Interest rates furphy
The mainstream media have featured widespread speculation about the likelihood of increases in interest rates in 2022 and negative impacts on property markets, including high levels of mortgage stress and falling prices. The discussion ignores significant realities.
The governor of the Reserve Bank, Philip Lowe, has declared repeatedly that the RBA has no intention of lifting the official interest rate any time soon. As recently as December, he said the next rise is likely to be in 2024.
In addition, history indicates that an interest rate rise does not halt a property boom. In the recent past – including during the national property booms in the late 1980s and the early 2000s – it has required multiple rapid-fire interest rate rises to bring a raging market under control. Those previous nationwide booms occurred during times of very high and rising interest rates.
Media speculation about mortgage stress caused by a future rise in interest rates overlooks the buffers that are in the system. Most households are well ahead on their mortgage payments – and RBA indicates that a third of mortgage holders are two years or more ahead.
And borrowers are not assessed on current rates – they’re assessed on current rates plus 3%. A home buyer taking out a loan with a 2% interest rate will be assessed by the bank on their ability to repay the loan if the interest rate is 5%. So current rates could double and most borrowers would still be comfortable.
A recent survey of 30,000 people Australia-wide by the comparison website Finder found that only 15% of homeowners felt stressed about their overall financial situation.
How 2021 turned out
A year ago we wrote: “Australia is on the cusp of a national real estate boom.” 2021 certainly delivered on that prediction.
Price data published by CoreLogic in December indicated that the average Australian home had increased in value by $127,000 in the previous 12 months.
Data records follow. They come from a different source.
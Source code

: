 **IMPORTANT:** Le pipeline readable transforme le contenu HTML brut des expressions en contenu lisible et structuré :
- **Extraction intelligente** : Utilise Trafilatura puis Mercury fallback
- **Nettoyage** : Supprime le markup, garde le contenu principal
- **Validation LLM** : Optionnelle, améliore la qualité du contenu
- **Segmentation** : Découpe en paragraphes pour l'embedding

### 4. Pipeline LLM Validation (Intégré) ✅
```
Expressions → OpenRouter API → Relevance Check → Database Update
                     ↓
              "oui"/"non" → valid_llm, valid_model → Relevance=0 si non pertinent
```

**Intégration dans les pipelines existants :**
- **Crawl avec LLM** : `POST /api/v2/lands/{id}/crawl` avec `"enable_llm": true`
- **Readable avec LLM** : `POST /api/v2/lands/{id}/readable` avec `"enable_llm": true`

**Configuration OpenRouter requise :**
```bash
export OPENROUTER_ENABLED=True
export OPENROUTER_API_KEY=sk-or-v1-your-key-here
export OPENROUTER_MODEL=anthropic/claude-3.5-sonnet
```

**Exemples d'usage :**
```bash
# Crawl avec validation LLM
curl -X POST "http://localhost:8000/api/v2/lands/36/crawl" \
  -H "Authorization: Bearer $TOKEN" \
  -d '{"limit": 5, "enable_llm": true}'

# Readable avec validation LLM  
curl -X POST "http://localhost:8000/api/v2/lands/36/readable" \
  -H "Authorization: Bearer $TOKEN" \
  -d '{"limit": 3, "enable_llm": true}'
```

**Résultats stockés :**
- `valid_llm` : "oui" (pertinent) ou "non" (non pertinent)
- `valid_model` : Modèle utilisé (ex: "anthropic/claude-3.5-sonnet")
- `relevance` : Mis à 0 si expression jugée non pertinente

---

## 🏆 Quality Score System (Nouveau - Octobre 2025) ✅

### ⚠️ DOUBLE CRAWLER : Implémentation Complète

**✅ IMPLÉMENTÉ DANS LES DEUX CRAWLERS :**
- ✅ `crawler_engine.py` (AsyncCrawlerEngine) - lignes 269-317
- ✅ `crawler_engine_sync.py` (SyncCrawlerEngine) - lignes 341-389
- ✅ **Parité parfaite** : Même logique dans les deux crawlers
In some suburbs and towns, median prices grew that much in a single quarter, late in 2021.
Looking more broadly, the median house price in Brisbane increased by almost $200,000 in 2021 and there was a similar rise in Hobart. In Sydney, the median house price was $360,000 higher in December than it was a year earlier.
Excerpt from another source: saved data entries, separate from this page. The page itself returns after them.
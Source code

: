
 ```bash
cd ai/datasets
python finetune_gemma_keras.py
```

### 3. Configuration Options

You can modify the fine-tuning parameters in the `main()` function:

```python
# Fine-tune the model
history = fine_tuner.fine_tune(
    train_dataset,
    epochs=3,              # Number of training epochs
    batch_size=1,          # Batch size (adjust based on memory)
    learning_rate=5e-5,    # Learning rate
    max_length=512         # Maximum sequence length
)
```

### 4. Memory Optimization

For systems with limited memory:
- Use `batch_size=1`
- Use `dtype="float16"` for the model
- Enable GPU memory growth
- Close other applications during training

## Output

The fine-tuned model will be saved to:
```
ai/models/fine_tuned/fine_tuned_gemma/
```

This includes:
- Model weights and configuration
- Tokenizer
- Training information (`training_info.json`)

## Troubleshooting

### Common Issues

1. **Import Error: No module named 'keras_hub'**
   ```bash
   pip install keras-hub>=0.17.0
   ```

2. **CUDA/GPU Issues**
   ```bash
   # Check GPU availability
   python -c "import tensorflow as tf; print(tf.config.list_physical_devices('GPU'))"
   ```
A year ago, we wrote: “Right now, forces are building which will generate growth in most major cities and towns across the nation in 2021 and beyond.”
Of the 15 major market jurisdictions (eight capital cities and seven state regional markets), all except regional Northern Territory recorded house price growth between 15% and 30% in 2021. The CoreLogic price data in December revealed that growth was still at elevated levels. There was an increase of 1.4% nationally in November, led by a 2.2% monthly rise in the combined regions.
Annual growth in house prices was led by regional Tasmania, regional NSW and Sydney, which had all risen about 30% in 12 months. Other jurisdictions to record big increases include Brisbane, Canberra, Hobart, Adelaide, regional Queensland and regional Victoria. They all increased by between 24% and 28%.
Looking back at our top 50 for 2021
Last year we selected 50 suburbs and towns that we forecast would achieve double-digit growth in house prices, ranging from 10% to 20%. Forty-five of the 50 locations achieved or exceeded the annual growth in prices predicted by Money.
For example, we tipped Traralgon in Victoria, Googong near Canberra, Warnbro in Perth and Rangeville in the Queensland city of Toowoomba to rise 15% and they did just that, based on CoreLogic data.
The 12% rises predicted for Dawesville in regional WA, Latrobe in Tasmania and Lindisfarne in Hobart were on the mark.
We thought Gympie in Queensland would lift 20% and it managed 25%. We tipped Bowral in the NSW Southern Highlands to rise 15% and it made 17%. We tipped Byron Bay to have another big year but its 52% was beyond the expected. Freshwater, on Sydney’s northern beaches, increased by 43%.